» **Exercise**
Only the lines that hold the word "calico" are wanted from this listing.

» **Supplied material**
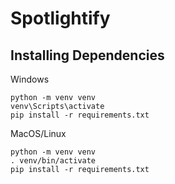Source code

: # Spotlightify

## Installing Dependencies
Windows
```
python -m venv venv
venv\Scripts\activate
pip install -r requirements.txt
``` 

MacOS/Linux
```
python -m venv venv
. venv/bin/activate
pip install -r requirements.txt
``` 
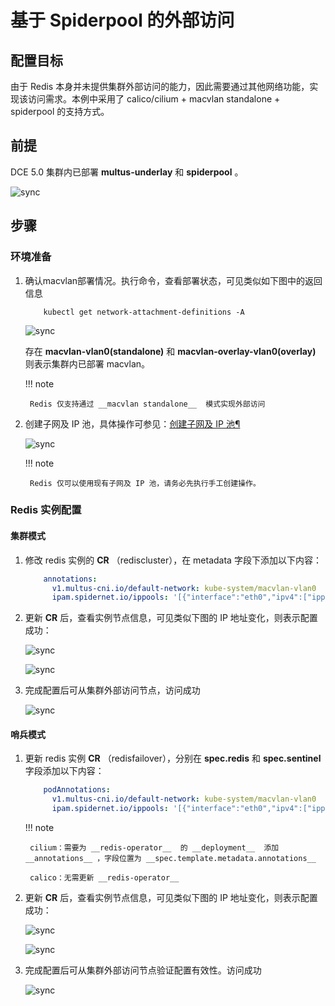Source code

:# 基于 Spiderpool 的外部访问

## 配置目标

由于 Redis 本身并未提供集群外部访问的能力，因此需要通过其他网络功能，实现该访问需求。本例中采用了 calico/cilium + macvlan standalone + spiderpool 的支持方式。


## 前提

DCE 5.0 集群内已部署 __multus-underlay__  和 __spiderpool__ 。

![sync](https://docs.daocloud.io/daocloud-docs-images/docs/zh/docs/middleware/redis/images/spiderpool09.png)

## 步骤

### 环境准备

1. 确认macvlan部署情况。执行命令，查看部署状态，可见类似如下图中的返回信息

    ```shell
        kubectl get network-attachment-definitions -A
    ```

    ![sync](https://docs.daocloud.io/daocloud-docs-images/docs/zh/docs/middleware/redis/images/spiderpool01.png)

    存在 __macvlan-vlan0(standalone)__ 和 __macvlan-overlay-vlan0(overlay)__  则表示集群内已部署 macvlan。

    !!! note

        Redis 仅支持通过 __macvlan standalone__  模式实现外部访问

2. 创建子网及 IP 池，具体操作可参见：[创建子网及 IP 池¶](https://docs.daocloud.io/network/modules/spiderpool/createpool.html)

    ![sync](https://docs.daocloud.io/daocloud-docs-images/docs/zh/docs/middleware/redis/images/spiderpool02.png)

    !!! note

        Redis 仅可以使用现有子网及 IP 池，请务必先执行手工创建操作。

### Redis 实例配置

#### 集群模式

1. 修改 redis 实例的 __CR__ （rediscluster），在 metadata 字段下添加以下内容：

    ```yaml
        annotations:
          v1.multus-cni.io/default-network: kube-system/macvlan-vlan0
          ipam.spidernet.io/ippools: '[{"interface":"eth0","ipv4":["ippool-redis"]}]'
    ```

2. 更新 __CR__  后，查看实例节点信息，可见类似下图的 IP 地址变化，则表示配置成功：

    ![sync](https://docs.daocloud.io/daocloud-docs-images/docs/zh/docs/middleware/redis/images/spiderpool03.png)

    ![sync](https://docs.daocloud.io/daocloud-docs-images/docs/zh/docs/middleware/redis/images/spiderpool04.png)


3. 完成配置后可从集群外部访问节点，访问成功

    ![sync](https://docs.daocloud.io/daocloud-docs-images/docs/zh/docs/middleware/redis/images/spiderpool05.png)


#### 哨兵模式

1. 更新 redis 实例 __CR__ （redisfailover），分别在 __spec.redis__  和 __spec.sentinel__  字段添加以下内容：

    ```yaml
        podAnnotations:
          v1.multus-cni.io/default-network: kube-system/macvlan-vlan0
          ipam.spidernet.io/ippools: '[{"interface":"eth0","ipv4":["ippool-redis"]}]'
    ```

    !!! note

        cilium：需要为 __redis-operator__  的 __deployment__  添加 __annotations__ ，字段位置为 __spec.template.metadata.annotations__ 

        calico：无需更新 __redis-operator__ 

2. 更新 __CR__  后，查看实例节点信息，可见类似下图的 IP 地址变化，则表示配置成功：

    ![sync](https://docs.daocloud.io/daocloud-docs-images/docs/zh/docs/middleware/redis/images/spiderpool06.png)

    ![sync](https://docs.daocloud.io/daocloud-docs-images/docs/zh/docs/middleware/redis/images/spiderpool07.png)

3. 完成配置后可从集群外部访问节点验证配置有效性。访问成功

    ![sync](https://docs.daocloud.io/daocloud-docs-images/docs/zh/docs/middleware/redis/images/spiderpool08.png)


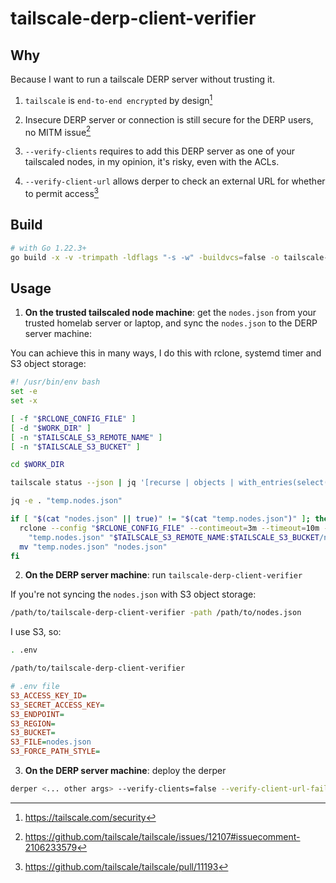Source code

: # tailscale-derp-client-verifier

## Why

Because I want to run a tailscale DERP server without trusting it.

1. `tailscale` is `end-to-end encrypted` by design[^1]

2. Insecure DERP server or connection is still secure for the DERP users, no MITM issue[^2]

3. `--verify-clients` requires to add this DERP server as one of your tailscaled nodes, in my opinion, it's risky, even with the ACLs.

4. `--verify-client-url` allows derper to check an external URL for whether to permit access[^3]

## Build

```sh
# with Go 1.22.3+
go build -x -v -trimpath -ldflags "-s -w" -buildvcs=false -o tailscale-derp-client-verifier .
```

## Usage

1. **On the trusted tailscaled node machine**: get the `nodes.json` from your trusted homelab server or laptop, and sync the `nodes.json` to the DERP server machine:

You can achieve this in many ways, I do this with rclone, systemd timer and S3 object storage:

```sh
#! /usr/bin/env bash
set -e
set -x

[ -f "$RCLONE_CONFIG_FILE" ]
[ -d "$WORK_DIR" ]
[ -n "$TAILSCALE_S3_REMOTE_NAME" ]
[ -n "$TAILSCALE_S3_BUCKET" ]

cd $WORK_DIR

tailscale status --json | jq '[recurse | objects | with_entries(select(.key == "PublicKey")) | .[]] | sort' > "temp.nodes.json"

jq -e . "temp.nodes.json"

if [ "$(cat "nodes.json" || true)" != "$(cat "temp.nodes.json")" ]; then
  rclone --config "$RCLONE_CONFIG_FILE" --contimeout=3m --timeout=10m --checksum copyto \
    "temp.nodes.json" "$TAILSCALE_S3_REMOTE_NAME:$TAILSCALE_S3_BUCKET/nodes.json"
  mv "temp.nodes.json" "nodes.json"
fi
```

2. **On the DERP server machine**: run `tailscale-derp-client-verifier`

If you're not syncing the `nodes.json` with S3 object storage:

```sh
/path/to/tailscale-derp-client-verifier -path /path/to/nodes.json
```

I use S3, so:

```sh
. .env

/path/to/tailscale-derp-client-verifier
```

```ini
# .env file
S3_ACCESS_KEY_ID=
S3_SECRET_ACCESS_KEY=
S3_ENDPOINT=
S3_REGION=
S3_BUCKET=
S3_FILE=nodes.json
S3_FORCE_PATH_STYLE=
```

3. **On the DERP server machine**: deploy the derper

```sh
derper <... other args> --verify-clients=false --verify-client-url-fail-open=false --verify-client-url=http://127.0.0.1:3000
```

[^1]: https://tailscale.com/security
[^2]: https://github.com/tailscale/tailscale/issues/12107#issuecomment-2106233579
[^3]: https://github.com/tailscale/tailscale/pull/11193
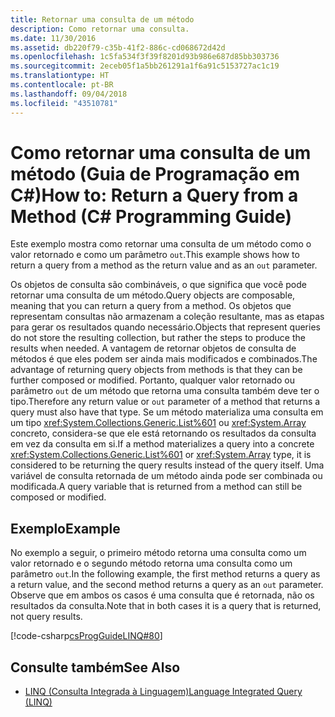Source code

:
 ```yaml
---
title: Retornar uma consulta de um método
description: Como retornar uma consulta.
ms.date: 11/30/2016
ms.assetid: db220f79-c35b-41f2-886c-cd068672d42d
ms.openlocfilehash: 1c5fa534f3f39f8201d93b986e687d85bb303736
ms.sourcegitcommit: 2eceb05f1a5bb261291a1f6a91c5153727ac1c19
ms.translationtype: HT
ms.contentlocale: pt-BR
ms.lasthandoff: 09/04/2018
ms.locfileid: "43510781"
---
```

# <a name="how-to-return-a-query-from-a-method-c-programming-guide"></a><span data-ttu-id="5506c-103">Como retornar uma consulta de um método (Guia de Programação em C#)</span><span class="sxs-lookup"><span data-stu-id="5506c-103">How to: Return a Query from a Method (C# Programming Guide)</span></span>
<span data-ttu-id="5506c-104">Este exemplo mostra como retornar uma consulta de um método como o valor retornado e como um parâmetro `out`.</span><span class="sxs-lookup"><span data-stu-id="5506c-104">This example shows how to return a query from a method as the return value and as an `out` parameter.</span></span>  
  
 <span data-ttu-id="5506c-105">Os objetos de consulta são combináveis, o que significa que você pode retornar uma consulta de um método.</span><span class="sxs-lookup"><span data-stu-id="5506c-105">Query objects are composable, meaning that you can return a query from a method.</span></span> <span data-ttu-id="5506c-106">Os objetos que representam consultas não armazenam a coleção resultante, mas as etapas para gerar os resultados quando necessário.</span><span class="sxs-lookup"><span data-stu-id="5506c-106">Objects that represent queries do not store the resulting collection, but rather the steps to produce the results when needed.</span></span> <span data-ttu-id="5506c-107">A vantagem de retornar objetos de consulta de métodos é que eles podem ser ainda mais modificados e combinados.</span><span class="sxs-lookup"><span data-stu-id="5506c-107">The advantage of returning query objects from methods is that they can be further composed or modified.</span></span> <span data-ttu-id="5506c-108">Portanto, qualquer valor retornado ou parâmetro `out` de um método que retorna uma consulta também deve ter o tipo.</span><span class="sxs-lookup"><span data-stu-id="5506c-108">Therefore any return value or `out` parameter of a method that returns a query must also have that type.</span></span> <span data-ttu-id="5506c-109">Se um método materializa uma consulta em um tipo <xref:System.Collections.Generic.List%601> ou <xref:System.Array> concreto, considera-se que ele está retornando os resultados da consulta em vez da consulta em si.</span><span class="sxs-lookup"><span data-stu-id="5506c-109">If a method materializes a query into a concrete <xref:System.Collections.Generic.List%601> or <xref:System.Array> type, it is considered to be returning the query results instead of the query itself.</span></span> <span data-ttu-id="5506c-110">Uma variável de consulta retornada de um método ainda pode ser combinada ou modificada.</span><span class="sxs-lookup"><span data-stu-id="5506c-110">A query variable that is returned from a method can still be composed or modified.</span></span>  
  
## <a name="example"></a><span data-ttu-id="5506c-111">Exemplo</span><span class="sxs-lookup"><span data-stu-id="5506c-111">Example</span></span>  
 <span data-ttu-id="5506c-112">No exemplo a seguir, o primeiro método retorna uma consulta como um valor retornado e o segundo método retorna uma consulta como um parâmetro `out`.</span><span class="sxs-lookup"><span data-stu-id="5506c-112">In the following example, the first method returns a query as a return value, and the second method returns a query as an `out` parameter.</span></span> <span data-ttu-id="5506c-113">Observe que em ambos os casos é uma consulta que é retornada, não os resultados da consulta.</span><span class="sxs-lookup"><span data-stu-id="5506c-113">Note that in both cases it is a query that is  returned, not query results.</span></span>  
  
 [!code-csharp[csProgGuideLINQ#80](~/samples/snippets/csharp/concepts/linq/how-to-return-a-query-from-a-method_1.cs)]  

## <a name="see-also"></a><span data-ttu-id="5506c-114">Consulte também</span><span class="sxs-lookup"><span data-stu-id="5506c-114">See Also</span></span>

- [<span data-ttu-id="5506c-115">LINQ (Consulta Integrada à Linguagem)</span><span class="sxs-lookup"><span data-stu-id="5506c-115">Language Integrated Query (LINQ)</span></span>](index.md)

» **Answer box**
由于 Redis 本身并未提供集群外部访问的能力，因此需要通过其他网络功能，实现该访问需求。本例中采用了 calico/cilium + macvlan standalone + spiderpool 的支持方式。
        calico：无需更新 __redis-operator__ 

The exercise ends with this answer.